In ancient Greece, it was believed that an aristocracy that didn’t need to work is advantageous, since they’d be free—“eleutheros”—to pursue intellectual efforts like philosophy. (Today, there are plenty of unemployed philosophy graduates, but is this a great achievement?) Some old-school socialists looked forward to the day when work hours could be reduced, envisioning that the common people would have more time to create and enjoy cultural works. We have the 40-hour work week now, but sportsball seems to be more popular than attending symphonies or painting pictures.
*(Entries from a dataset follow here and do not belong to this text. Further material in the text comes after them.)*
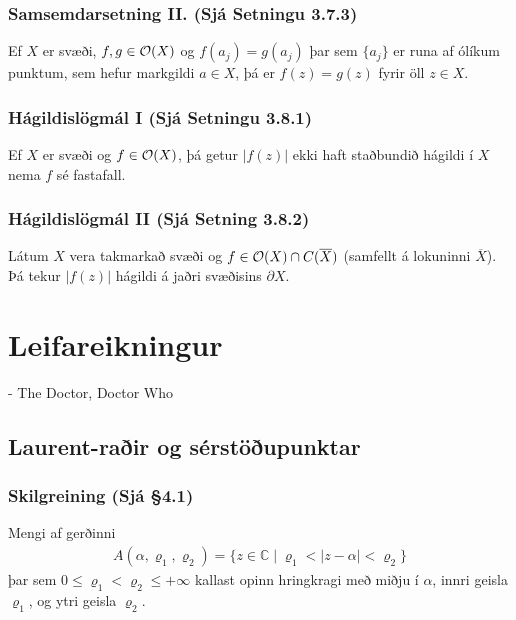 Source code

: \documentclass[a4paper,10pt,icelandic]{sphinxmanual}
\begin{document}
\subsection{Samsemdarsetning II. (Sjá Setningu 3.7.3)}
\label{\detokenize{Kafli03:samsemdarsetning-ii-sja-setningu-3-7-3}}
Ef \(X\) er svæði, \(f,g\in {\cal O}(X)\) og \(f(a_j)=g(a_j)\) þar sem \(\{a_j\}\) er runa af ólíkum punktum, sem hefur markgildi \(a\in X\), þá er \(f(z)=g(z)\) fyrir öll \(z\in X\).


\subsection{Hágildislögmál I (Sjá Setningu 3.8.1)}
\label{\detokenize{Kafli03:hagildislogmal-i-sja-setningu-3-8-1}}
Ef \(X\) er svæði og \(f\in {\cal O}(X)\), þá getur \(|f(z)|\) ekki haft staðbundið hágildi í \(X\) nema \(f\) sé fastafall.


\subsection{Hágildislögmál II (Sjá Setning 3.8.2)}
\label{\detokenize{Kafli03:hagildislogmal-ii-sja-setning-3-8-2}}
Látum \(X\) vera takmarkað svæði og \(f\in {\cal O}(X)\cap C(\overline X)\) (samfellt á lokuninni \(\overline X\)). Þá tekur \(|f(z)|\) hágildi á jaðri svæðisins \(\partial X\).


\chapter{Leifareikningur}
\label{\detokenize{Kafli04:leifareikningur}}\label{\detokenize{Kafli04::doc}}

- The Doctor, Doctor Who


\section{Laurent-raðir og sérstöðupunktar}
\label{\detokenize{Kafli04:laurent-rair-og-serstoupunktar}}

\subsection{Skilgreining (Sjá \S{}4.1)}
\label{\detokenize{Kafli04:skilgreining-sja-4-1}}
Mengi af gerðinni
\begin{equation*}
\begin{split}A(\alpha,\varrho_1,\varrho_2)=\{z\in {\mathbb{C}}\mid
\varrho_1<|z-\alpha|<\varrho_2\}\end{split}
\end{equation*}
þar sem \(0\leq\varrho_1<\varrho_2\leq +\infty\) kallast opinn hringkragi með miðju í \(\alpha\), innri geisla \(\varrho_1\), og ytri geisla \(\varrho_2\).
\end{document}
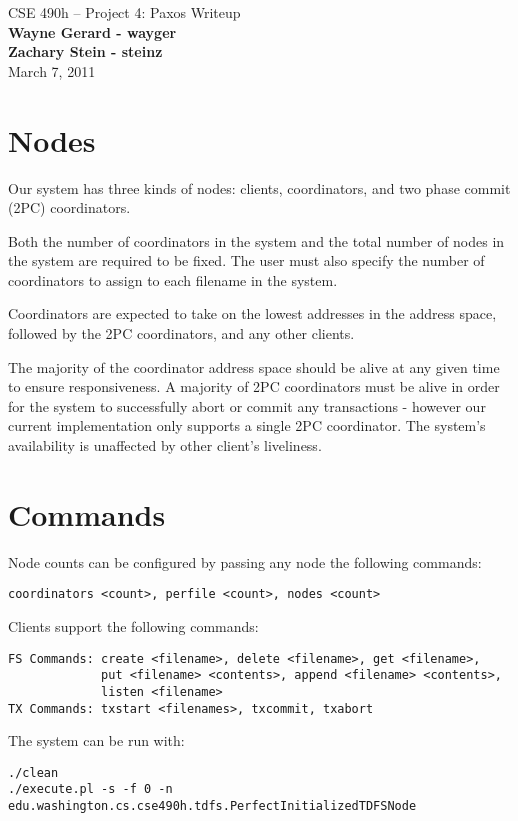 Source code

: \documentclass[11pt]{article}
\begin{document}
\begin{center}
{\large CSE 490h -- Project 4: Paxos Writeup} \\
\textbf{Wayne Gerard - wayger} \\
\textbf{Zachary Stein - steinz} \\
March 7, 2011
\end{center}

\section{Nodes}

Our system has three kinds of nodes: clients, coordinators, and two phase commit (2PC) coordinators.

Both the number of coordinators in the system and the total number of nodes in the system are required to be fixed.
The user must also specify the number of coordinators to assign to each filename in the system.

Coordinators are expected to take on the lowest addresses in the address space, followed by the 2PC coordinators, and any other clients.

The majority of the coordinator address space should be alive at any given time to ensure responsiveness. 
A majority of 2PC coordinators must be alive in order for the system to successfully abort or commit any transactions - 
however our current implementation only supports a single 2PC coordinator.
The system's availability is unaffected by other client's liveliness.

\section{Commands} 

Node counts can be configured by passing any node the following commands:
\begin{verbatim}
coordinators <count>, perfile <count>, nodes <count>
\end{verbatim}

Clients support the following commands:
\begin{verbatim}
FS Commands: create <filename>, delete <filename>, get <filename>, 
             put <filename> <contents>, append <filename> <contents>,
             listen <filename>
TX Commands: txstart <filenames>, txcommit, txabort
\end{verbatim}

The system can be run with:

\begin{verbatim}
./clean
./execute.pl -s -f 0 -n edu.washington.cs.cse490h.tdfs.PerfectInitializedTDFSNode
\end{verbatim}
\end{document}
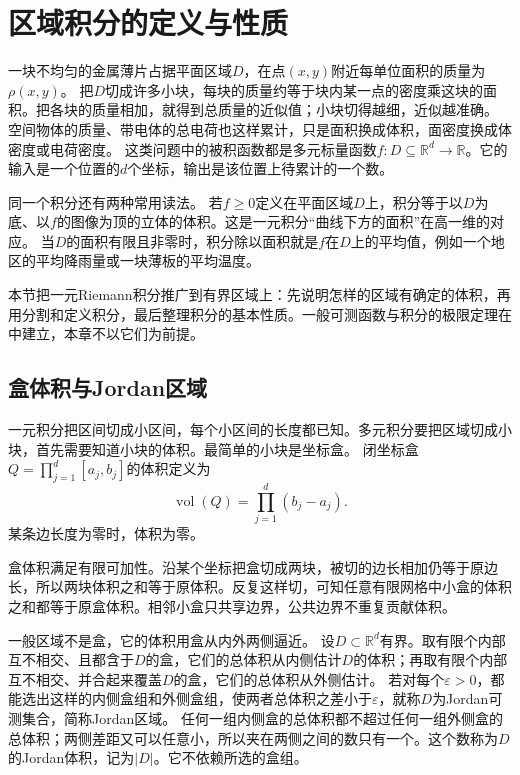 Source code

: \section{区域积分的定义与性质}
\label{sec:multivariable-region-integration}

一块不均匀的金属薄片占据平面区域$D$，在点$(x,y)$附近每单位面积的质量为$\rho(x,y)$。
把$D$切成许多小块，每块的质量约等于块内某一点的密度乘这块的面积。把各块的质量相加，就得到总质量的近似值；小块切得越细，近似越准确。
空间物体的质量、带电体的总电荷也这样累计，只是面积换成体积，面密度换成体密度或电荷密度。
这类问题中的被积函数都是多元标量函数$f:D\subseteq\mathbb R^d\to\mathbb R$。它的输入是一个位置的$d$个坐标，输出是该位置上待累计的一个数。

同一个积分还有两种常用读法。
若$f\geq0$定义在平面区域$D$上，积分等于以$D$为底、以$f$的图像为顶的立体的体积。这是一元积分“曲线下方的面积”在高一维的对应。
当$D$的面积有限且非零时，积分除以面积就是$f$在$D$上的平均值，例如一个地区的平均降雨量或一块薄板的平均温度。

本节把一元Riemann积分推广到有界区域上：先说明怎样的区域有确定的体积，再用分割和定义积分，最后整理积分的基本性质。一般可测函数与积分的极限定理在中建立，本章不以它们为前提。

\subsection{盒体积与Jordan区域}

一元积分把区间切成小区间，每个小区间的长度都已知。多元积分要把区域切成小块，首先需要知道小块的体积。最简单的小块是坐标盒。
闭坐标盒$Q=\prod_{j=1}^d[a_j,b_j]$的体积定义为
\[
 \operatorname{vol}(Q)=\prod_{j=1}^d(b_j-a_j).
\]
某条边长度为零时，体积为零。

盒体积满足有限可加性。沿某个坐标把盒切成两块，被切的边长相加仍等于原边长，所以两块体积之和等于原体积。反复这样切，可知任意有限网格中小盒的体积之和都等于原盒体积。相邻小盒只共享边界，公共边界不重复贡献体积。

一般区域不是盒，它的体积用盒从内外两侧逼近。
设$D\subset\mathbb R^d$有界。取有限个内部互不相交、且都含于$D$的盒，它们的总体积从内侧估计$D$的体积；再取有限个内部互不相交、并合起来覆盖$D$的盒，它们的总体积从外侧估计。
若对每个$\varepsilon>0$，都能选出这样的内侧盒组和外侧盒组，使两者总体积之差小于$\varepsilon$，就称$D$为Jordan可测集合，简称Jordan区域。
任何一组内侧盒的总体积都不超过任何一组外侧盒的总体积；两侧差距又可以任意小，所以夹在两侧之间的数只有一个。这个数称为$D$的Jordan体积，记为$|D|$。它不依赖所选的盒组。

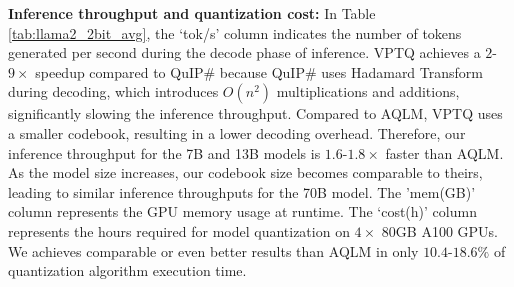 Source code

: \textbf{Inference throughput and quantization cost:}
In Table \ref{tab:llama2_2bit_avg}, the `tok/s' column indicates the number of tokens generated per second during the decode phase of inference. VPTQ achieves a $2$-$9\times$ speedup compared to QuIP\# because QuIP\# uses Hadamard Transform during decoding, which introduces $O(n^2)$ multiplications and additions, significantly slowing the inference throughput. Compared to AQLM, VPTQ uses a smaller codebook, resulting in a lower decoding overhead. Therefore, our inference throughput for the 7B and 13B models is $1.6$-$1.8\times$ faster than AQLM. As the model size increases, our codebook size becomes comparable to theirs, leading to similar inference throughputs for the 70B model. The 'mem(GB)' column represents the GPU memory usage at runtime.
The `cost(h)' column represents the hours required for model quantization on $4\times$ 80GB A100 GPUs. We achieves comparable or even better results than AQLM in only $10.4$-$18.6\%$ of quantization algorithm execution time.















 
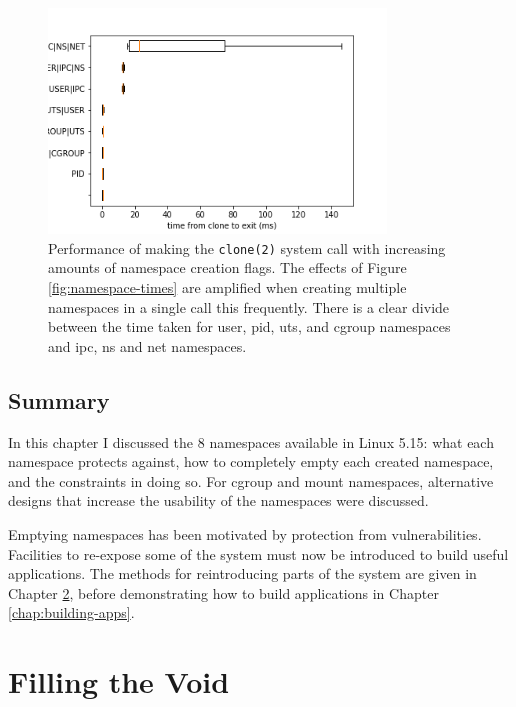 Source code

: \documentclass[12pt,a4paper,twoside]{report}
\begin{document}
\begin{figure}
    \centering
    \includegraphics[width=0.8\textwidth]{graphs/clone_stacked_namespaces.png}

    \caption{Performance of making the \texttt{clone(2)} system call with increasing amounts of namespace creation flags. The effects of Figure \ref{fig:namespace-times} are amplified when creating multiple namespaces in a single call this frequently. There is a clear divide between the time taken for user, pid, uts, and cgroup namespaces and ipc, ns and net namespaces.}
    \label{fig:namespace-stacked-times}
\end{figure}

\section{Summary}

In this chapter I discussed the 8 namespaces available in Linux 5.15: what each namespace protects against, how to completely empty each created namespace, and the constraints in doing so. For cgroup and mount namespaces, alternative designs that increase the usability of the namespaces were discussed.

Emptying namespaces has been motivated by protection from vulnerabilities. Facilities to re-expose some of the system must now be introduced to build useful applications. The methods for reintroducing parts of the system are given in Chapter \ref{chap:filling-the-void}, before demonstrating how to build applications in Chapter \ref{chap:building-apps}.


\chapter{Filling the Void}
\label{chap:filling-the-void}
\end{document}
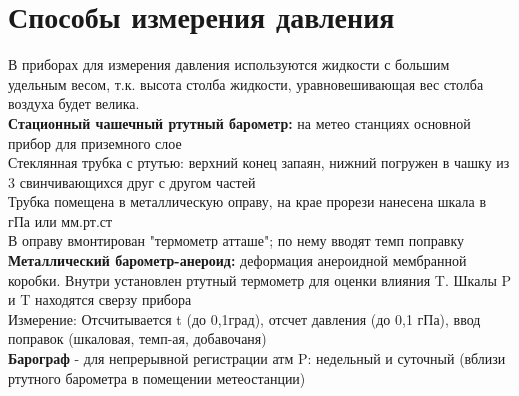 
\section{Способы измерения давления}
В приборах для измерения давления используются жидкости с большим удельным весом, т.к. высота столба жидкости, уравновешивающая вес столба воздуха будет велика.\\
\textbf{Стационный чашечный ртутный барометр:} на метео станциях основной прибор для приземного слое\\
Стеклянная трубка с ртутью: верхний конец запаян, нижний погружен в чашку из 3 свинчивающихся друг с другом частей\\
Трубка помещена в металлическую оправу, на крае прорези нанесена шкала в гПа или мм.рт.ст\\
В оправу вмонтирован "термометр атташе"; по нему вводят темп поправку\\

\textbf{Металлический барометр-анероид:} деформация анероидной мембранной коробки. Внутри установлен ртутный термометр для оценки влияния T. Шкалы P и T находятся сверзу прибора\\
Измерение: Отсчитывается t (до 0,1град), отсчет давления (до 0,1 гПа), ввод поправок (шкаловая, темп-ая, добавочаня)\\

\textbf{Барограф} - для непрерывной регистрации атм P: недельный и суточный (вблизи ртутного барометра в помещении метеостанции)
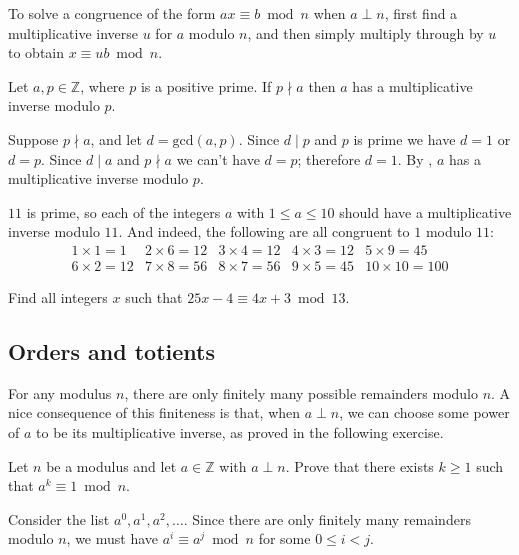 \begin{prooftip}
To solve a congruence of the form $ax \equiv b \bmod n$ when $a \perp n$, first find a multiplicative inverse $u$ for $a$ modulo $n$, and then simply multiply through by $u$ to obtain $x \equiv ub \bmod n$.
\end{prooftip}

\begin{corollary}
Let $a,p \in \mathbb{Z}$, where $p$ is a positive prime. If $p \nmid a$ then $a$ has a multiplicative inverse modulo $p$.
\end{corollary}
\begin{cproof}
Suppose $p \nmid a$, and let $d = \mathrm{gcd}(a,p)$. Since $d \mid p$ and $p$ is prime we have $d=1$ or $d=p$. Since $d \mid a$ and $p \nmid a$ we can't have $d=p$; therefore $d=1$. By , $a$ has a multiplicative inverse modulo $p$.
\end{cproof}

\begin{example}
$11$ is prime, so each of the integers $a$ with $1 \le a \le 10$ should have a multiplicative inverse modulo $11$. And indeed, the following are all congruent to $1$ modulo $11$:
\[ \begin{matrix}
1 \times 1 = 1 & 2 \times 6 = 12 & 3 \times 4 = 12 & 4 \times 3 = 12 & 5 \times 9 = 45 \\ 6 \times 2 = 12 & 7 \times 8 = 56 & 8 \times 7 = 56 & 9 \times 5 = 45 & 10 \times 10 = 100
\end{matrix} \]
\end{example}

\begin{exercise}
Find all integers $x$ such that $25x-4 \equiv 4x+3 \bmod 13$.
\end{exercise}

\subsection*{Orders and totients}

For any modulus $n$, there are only finitely many possible remainders modulo $n$. A nice consequence of this finiteness is that, when $a \perp n$, we can choose some power of $a$ to be its multiplicative inverse, as proved in the following exercise.

\begin{exercise}
\label{exPowerModN}
Let $n$ be a modulus and let $a \in \mathbb{Z}$ with $a \perp n$. Prove that there exists $k \ge 1$ such that $a^k \equiv 1 \bmod n$.
\begin{backhint}
Consider the list $a^0, a^1, a^2, \dots$. Since there are only finitely many remainders modulo $n$, we must have $a^i \equiv a^j \bmod n$ for some $0 \le i < j$.
\end{backhint}
\end{exercise}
Star Trek depicts a society where nobody lacks anything. As Sam Francis (not exactly a Trekkie) put it:

The planet Earth and much of the inhabited universe have been unified under a mysterious, omnipotent, but benevolent “Federation,” and there seem to be no wars, no political or social conflicts, and no wants in this warp-speed utopia unified by Global Democratic Capitalism gone galactic. Indeed, what else does the human race in the Star Trek cosmos have to do but stick its nose into the affairs of other species? They can zip about the galaxy at velocities faster than light and “beam” themselves from one place to another instantaneously, and there never seems to be any question of food, clothing, money, disease, aging, or even of career advancement in this placid paradise.

Starfleet crews apparently have the only exciting jobs left. The shows don’t describe the daily lifestyles of Federation civilians too thoroughly, but it must be dreadfully boring if everyone can get everything they need by pushing a button.

In the final analysis

Ultimately, we shouldn’t desire the life of maximum ease, but the life well lived. The “Golden Mean” rule applies to struggle in our lives. Too much makes life dreary and grim, but too little makes it boring. The point of the Epic of Gilgamesh is that how long you live isn’t what counts, but how well you live your life. The message from the world’s oldest book is still quite relevant, thousands of years later.